Monday, August 27, 2007

"I Found the Moon"

My granddaughter, Sofia, with the help of her mother, called me excitedly tonight on the cell phone from her home in Washington, DC. "I found the moon Grandpa! And it's right outside my window. We don't have to chase it in the car!"

Four weeks earlier, she and her mother--my beautiful daughter Mishi--had visited my me and my wife in Pacific Palisades, California, for their once a year July/August vacation.

One night during their two week vacation, as our family was driving back home from Santa Monica, Sofia had seen from the car window the nighttime moon, high in the Los Angeles sky. It was round and white, and it seemed to hold a particular fascination for her. Sofia is three and a half years of age, and I suppose all the world is wondrous and mysterious at that age, new and discoverable daily.

The next night, while sitting around the house after dinner, Sofia looked out the window to find the moon; but the moon wasn't visible in the sky. We live behind the hillside. She was disappointed. She wanted to see the moon again. I told her to finish her ice cream and we would get in the car and 'chase the moon'. We'd find it, I assured her. It was somewhere. Her eyes lit up.

We put on our slippers, I got the keys to the car from my pants pocket upstairs, and in our pajamas we went to the car. We drove a short distance, up the hill, overlooking the high school...and there it was. The beautiful full moon again, white in the distant sky.

Sofia was delighted. Her smile lit up the car like the moon lit up the nighttime sky.

The next night, at home, Sofia looked out the window again. But once again, the moon was not to be seen. Sofia was undaunted; and determined. "We've got to go in the car and chase the moon Grandpa!!" she emphasised. So we got in the car again, drove up the the hill again, to the same spot as the previous night, overlooking the high school. But this time: no moon; I had forgotten it was it was earlier in the evening than it had been last night. The moon had not risen yet above our horizon. "Its not there" she said. She was so disappointed. I was crushed. I said, "We'll have to chase it some more." So we drove rapidly across the village center to the road leading up the hill to Will Roger's State Park. we ascended the crest of the higher hill...there it was, the moon. "The moon, Grandpa!" she screamed. The smile across her face was worth a thousand journeys across a million villages in all the world.

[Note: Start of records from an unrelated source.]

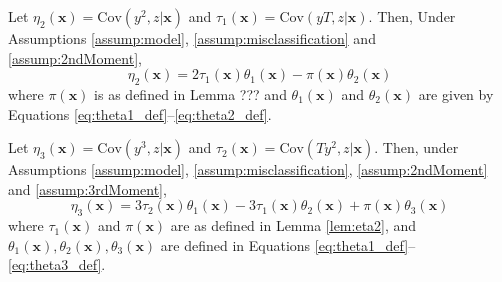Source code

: 
\begin{lem}
  Let $\eta_2(\mathbf{x}) = \mbox{Cov}(y^2,z|\mathbf{x})$ and $\tau_1(\mathbf{x}) = \mbox{Cov}(yT,z|\mathbf{x})$.
Then, Under Assumptions \ref{assump:model}, \ref{assump:misclassification} and \ref{assump:2ndMoment}, 
\[
    \eta_2(\mathbf{x}) =  2\tau_1(\mathbf{x}) \theta_1(\mathbf{x}) - \pi(\mathbf{x})\theta_2(\mathbf{x})
\]
where $\pi(\mathbf{x})$ is as defined in Lemma ??? and $\theta_1(\mathbf{x})$ and $\theta_2(\mathbf{x})$ are given by Equations \ref{eq:theta1_def}--\ref{eq:theta2_def}.
  \label{lem:eta2}
\end{lem}

 


\begin{lem}
  Let $\eta_3(\mathbf{x}) = \mbox{Cov}(y^3,z|\mathbf{x})$ and $\tau_2(\mathbf{x}) = \mbox{Cov}(Ty^2,z|\mathbf{x})$.
  Then, under Assumptions \ref{assump:model}, \ref{assump:misclassification}, \ref{assump:2ndMoment} and \ref{assump:3rdMoment},
\[
  \eta_3(\mathbf{x}) =  3\tau_2(\mathbf{x}) \theta_1(\mathbf{x}) - 3\tau_1(\mathbf{x}) \theta_2(\mathbf{x}) + \pi(\mathbf{x})\theta_3(\mathbf{x})
\]
where $\tau_1(\mathbf{x})$ and $\pi(\mathbf{x})$ are as defined in Lemma \ref{lem:eta2}, and $\theta_1(\mathbf{x}), \theta_2(\mathbf{x}), \theta_3(\mathbf{x})$ are defined in Equations \ref{eq:theta1_def}--\ref{eq:theta3_def}.
  \label{lem:eta3}
\end{lem}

Sofia is, as I said, is only three and a half years of age, and many, many, new things are entering her consciousness every hour of every day. The world...and especially a cross-continent visit to Gammy's and Grandpa's...were filled with many daily new things: the wave-breaking ocean, sandcastles in the sand, Rustic Canyon swimming pool, Santa Monica pier and its Merry-Go-Round. For the rest of her visit, she never spoke of the moon again.

A week later she was gone. A huge hole appeared in our hearts.

Three days later she called. She told Grammy how glad she was to be back in Washington, at home, with her beloved 'Papi', with her dolls and her friends in the park. She listed the friends by names: Anya, Norma, Carmen and Josey. At the end of the conversation, just before hanging up, she said: "Don't you and Grandpa forget me."

When I got home that night, when my wife told me about Sofia's worry about our forgetting her, my heart skipped a beat. The opposite was more the case. What if we died soon? Would she forget us?

Tonight, when her call came, telling us she had found the moon again, I stopped worrying. It seems memories, deep in the heart, like moons far in the sky, may last forever.